But Microsoft said zip about Yahoo at its conference for advertisers Tuesday, instead focusing on its efforts to integrate the business and technology of aQuantive, the Seattle digital-ads powerhouse it bought last year for $6 billion.

The aQuantive combination has gone well thus far, executives and analysts said. But there’s more work to be done, particularly in uniting the advertising platforms that underpin the company’s play in the $22 billion online advertising industry.

And compared with the daunting task of swallowing Yahoo, with its dramatically larger size, hostile management, incompatible back-end technology and different corporate culture, aQuantive is a relative snack.

aQuantive is locally based, much smaller than Yahoo — though still Microsoft’s largest acquisition — and had a veteran management team eager to join Microsoft. In fact, many stayed on board to lead Microsoft’s advertising efforts.

“We’ve been at this about 12 months as a combined entity and we feel like we’ve accomplished a lot in that time,” said Brian McAndrews, chief executive of aQuantive and now senior vice president in charge of Microsoft’s Advertiser and Publisher Solutions group.

He told a gathering at the Microsoft advance08 advertising conference that the company has improved its tools for publishers and its technology to help advertisers target messages to specific types of consumers.

Much to do

But Microsoft still has much to do to gain the big benefits that come with combining the companies.

Scott Howe, an aQuantive exec and now corporate vice president heading several Microsoft Advertising businesses, said the aim of the ongoing integration is to simplify how Microsoft does business with its advertising clients and do a better job listening to them.

The company is restructuring its sales force, adding account executives who are the main point of contact for advertisers.
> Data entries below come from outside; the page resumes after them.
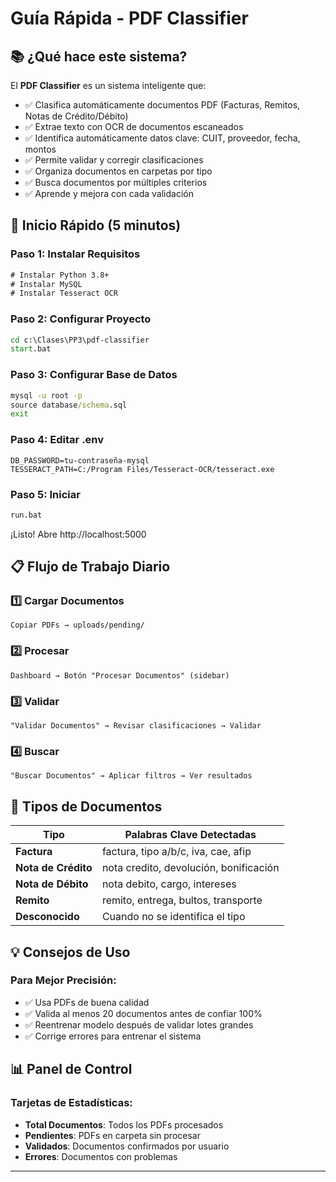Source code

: # Guía Rápida - PDF Classifier

## 📚 ¿Qué hace este sistema?

El **PDF Classifier** es un sistema inteligente que:
- ✅ Clasifica automáticamente documentos PDF (Facturas, Remitos, Notas de Crédito/Débito)
- ✅ Extrae texto con OCR de documentos escaneados
- ✅ Identifica automáticamente datos clave: CUIT, proveedor, fecha, montos
- ✅ Permite validar y corregir clasificaciones
- ✅ Organiza documentos en carpetas por tipo
- ✅ Busca documentos por múltiples criterios
- ✅ Aprende y mejora con cada validación

## 🚀 Inicio Rápido (5 minutos)

### Paso 1: Instalar Requisitos
```cmd
# Instalar Python 3.8+
# Instalar MySQL
# Instalar Tesseract OCR
```

### Paso 2: Configurar Proyecto
```cmd
cd c:\Clases\PP3\pdf-classifier
start.bat
```

### Paso 3: Configurar Base de Datos
```cmd
mysql -u root -p
source database/schema.sql
exit
```

### Paso 4: Editar .env
```env
DB_PASSWORD=tu-contraseña-mysql
TESSERACT_PATH=C:/Program Files/Tesseract-OCR/tesseract.exe
```

### Paso 5: Iniciar
```cmd
run.bat
```

¡Listo! Abre http://localhost:5000

## 📋 Flujo de Trabajo Diario

### 1️⃣ Cargar Documentos
```
Copiar PDFs → uploads/pending/
```

### 2️⃣ Procesar
```
Dashboard → Botón "Procesar Documentos" (sidebar)
```

### 3️⃣ Validar
```
"Validar Documentos" → Revisar clasificaciones → Validar
```

### 4️⃣ Buscar
```
"Buscar Documentos" → Aplicar filtros → Ver resultados
```

## 🎯 Tipos de Documentos

| Tipo | Palabras Clave Detectadas |
|------|---------------------------|
| **Factura** | factura, tipo a/b/c, iva, cae, afip |
| **Nota de Crédito** | nota credito, devolución, bonificación |
| **Nota de Débito** | nota debito, cargo, intereses |
| **Remito** | remito, entrega, bultos, transporte |
| **Desconocido** | Cuando no se identifica el tipo |

## 💡 Consejos de Uso

### Para Mejor Precisión:
- ✅ Usa PDFs de buena calidad
- ✅ Valida al menos 20 documentos antes de confiar 100%
- ✅ Reentrenar modelo después de validar lotes grandes
- ✅ Corrige errores para entrenar el sistema

## 📊 Panel de Control

### Tarjetas de Estadísticas:
- **Total Documentos**: Todos los PDFs procesados
- **Pendientes**: PDFs en carpeta sin procesar
- **Validados**: Documentos confirmados por usuario
- **Errores**: Documentos con problemas

---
Previously, clients complained that too many individuals were calling on them.

They’d say, “I don’t want eight invoices from Microsoft,” Howe said.

Now, account execs are coordinating teams of subject-matter experts from the groups working on specific forms of advertising, such as in video games or on mobile devices.

Another major task — one that would help Microsoft and its clients get the most out of the aQuantive combination — is uniting the two companies’ ad networks.

Advertisers who want to run campaigns across Microsoft’s owned-and-operated network — which includes MSN and Windows Live sites — and the broad aQuantive DRIVEpm network, still have to make multiple advertising buys. They still get multiple bills.

Integrating ad platforms

“One of our priorities right now is converging our different ad platforms,” Howe said. “… That’s going to require some systems integration because legacy aQuantive and legacy Microsoft use different billing infrastructure, different financial accounting systems and the like.”

The project inside Microsoft is called Convergence. It’s important because having a larger network allows more effective targeted advertising.

“[Combining the networks] would give a critical mass of user information to allow the advertiser very easy targeting of campaigns,” said Shar VanBoskirk, a Forrester Research analyst specializing in interactive marketing.

Howe described a test case in which a retailer presented ads to online consumers who used broadband Internet connections, lived near one of the retailer’s stores and had visited the retailer’s Web site previously — all information that digital-ad networks can gather.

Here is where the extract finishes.